=== Begin Enclosure ===

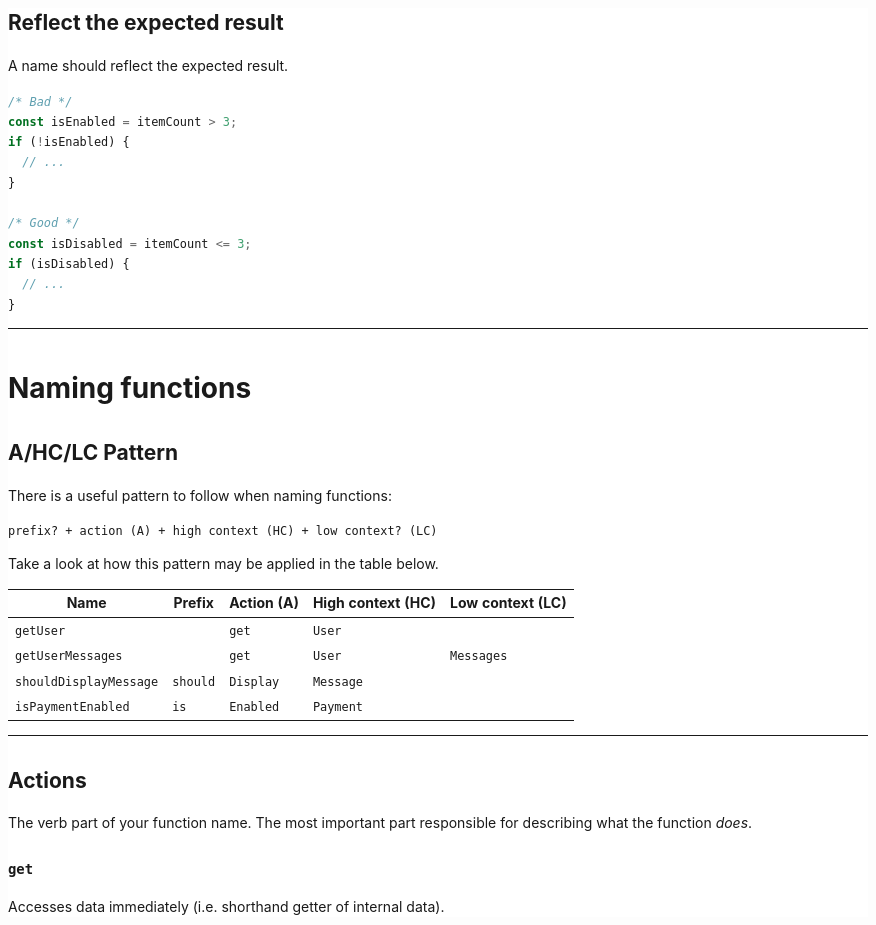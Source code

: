 ## Reflect the expected result

A name should reflect the expected result.

```jsx
/* Bad */
const isEnabled = itemCount > 3;
if (!isEnabled) {
  // ...
}

/* Good */
const isDisabled = itemCount <= 3;
if (isDisabled) {
  // ...
}
```

---

# Naming functions

## A/HC/LC Pattern

There is a useful pattern to follow when naming functions:

```
prefix? + action (A) + high context (HC) + low context? (LC)
```

Take a look at how this pattern may be applied in the table below.

| Name                   | Prefix   | Action (A) | High context (HC) | Low context (LC) |
| ---------------------- | -------- | ---------- | ----------------- | ---------------- |
| `getUser`              |          | `get`      | `User`            |                  |
| `getUserMessages`      |          | `get`      | `User`            | `Messages`       |
| `shouldDisplayMessage` | `should` | `Display`  | `Message`         |                  |
| `isPaymentEnabled`     | `is`     | `Enabled`  | `Payment`         |                  |

---

## Actions

The verb part of your function name. The most important part responsible for describing what the function _does_.

### `get`

Accesses data immediately (i.e. shorthand getter of internal data).
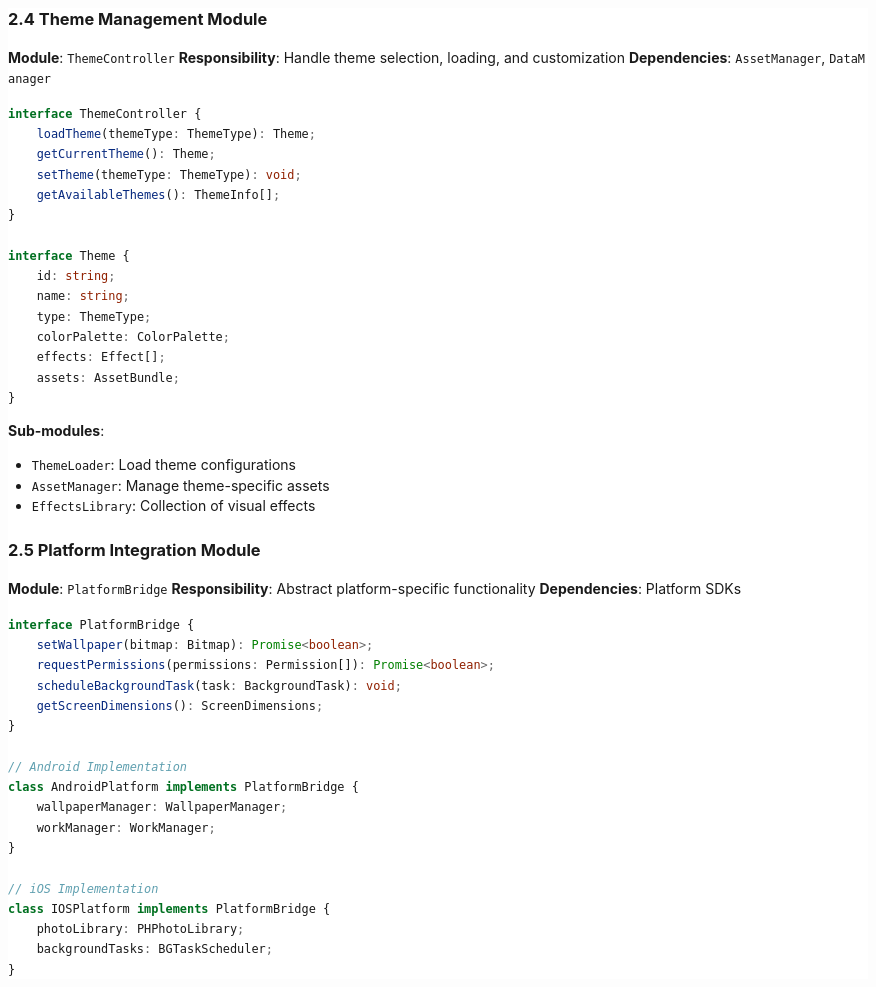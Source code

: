 ### 2.4 Theme Management Module

**Module**: `ThemeController`
**Responsibility**: Handle theme selection, loading, and customization
**Dependencies**: `AssetManager`, `DataManager`

```typescript
interface ThemeController {
    loadTheme(themeType: ThemeType): Theme;
    getCurrentTheme(): Theme;
    setTheme(themeType: ThemeType): void;
    getAvailableThemes(): ThemeInfo[];
}

interface Theme {
    id: string;
    name: string;
    type: ThemeType;
    colorPalette: ColorPalette;
    effects: Effect[];
    assets: AssetBundle;
}
```

**Sub-modules**:
- `ThemeLoader`: Load theme configurations
- `AssetManager`: Manage theme-specific assets
- `EffectsLibrary`: Collection of visual effects

### 2.5 Platform Integration Module

**Module**: `PlatformBridge`
**Responsibility**: Abstract platform-specific functionality
**Dependencies**: Platform SDKs

```typescript
interface PlatformBridge {
    setWallpaper(bitmap: Bitmap): Promise<boolean>;
    requestPermissions(permissions: Permission[]): Promise<boolean>;
    scheduleBackgroundTask(task: BackgroundTask): void;
    getScreenDimensions(): ScreenDimensions;
}

// Android Implementation
class AndroidPlatform implements PlatformBridge {
    wallpaperManager: WallpaperManager;
    workManager: WorkManager;
}

// iOS Implementation  
class IOSPlatform implements PlatformBridge {
    photoLibrary: PHPhotoLibrary;
    backgroundTasks: BGTaskScheduler;
}
```
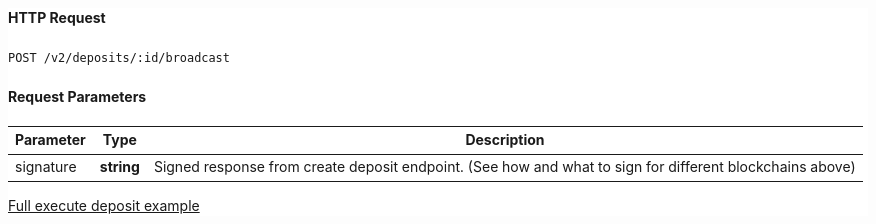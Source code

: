 #### HTTP Request

`POST /v2/deposits/:id/broadcast`

#### Request Parameters

 Parameter  | Type       | Description
 ---------- | ---------- | -----------
 signature | **string** | Signed response from create deposit endpoint. (See how and what to sign for different blockchains above)

 [Full execute deposit example](https://github.com/ConjurTech/switcheo-api-examples/blob/master/src/examples/deposits/executeDepositExample.js)

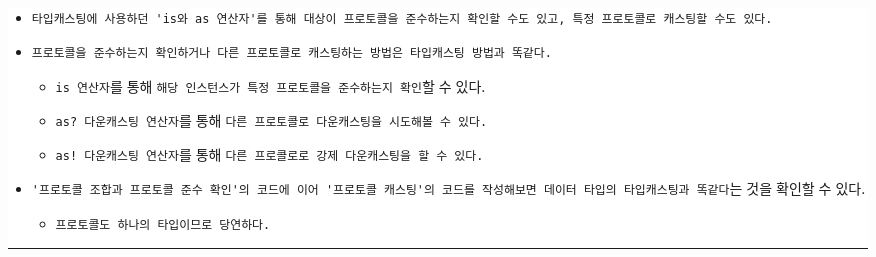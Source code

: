 - `타입캐스팅에 사용하던 'is와 as 연산자'를 통해 대상이 프로토콜을 준수하는지 확인할 수도 있고, 특정 프로토콜로 캐스팅할 수도 있다.`

- `프로토콜을 준수하는지 확인하거나 다른 프로토콜로 캐스팅하는 방법은 타입캐스팅 방법과 똑같다.`

    - `is 연산자`를 통해 `해당 인스턴스가 특정 프로토콜을 준수하는지 확인`할 수 있다.
    
    - `as? 다운캐스팅 연산자`를 통해 `다른 프로토콜로 다운캐스팅을 시도해볼 수 있다.`
    
    - `as! 다운캐스팅 연산자`를 통해 `다른 프로콜로로 강제 다운캐스팅을 할 수 있다.`
    
- `'프로토콜 조합과 프로토콜 준수 확인'의 코드에 이어 '프로토콜 캐스팅'의 코드를 작성해보면 데이터 타입의 타입캐스팅과 똑같다`는 것을 확인할 수 있다.

    - `프로토콜도 하나의 타입이므로 당연하다.`
    
- - -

=== End Enclosure ===

Identify the lines in the entries that hold "deposits" and return each one.

`POST /v2/deposits/:id/broadcast`
 [Full execute deposit example](https://github.com/ConjurTech/switcheo-api-examples/blob/master/src/examples/deposits/executeDepositExample.js)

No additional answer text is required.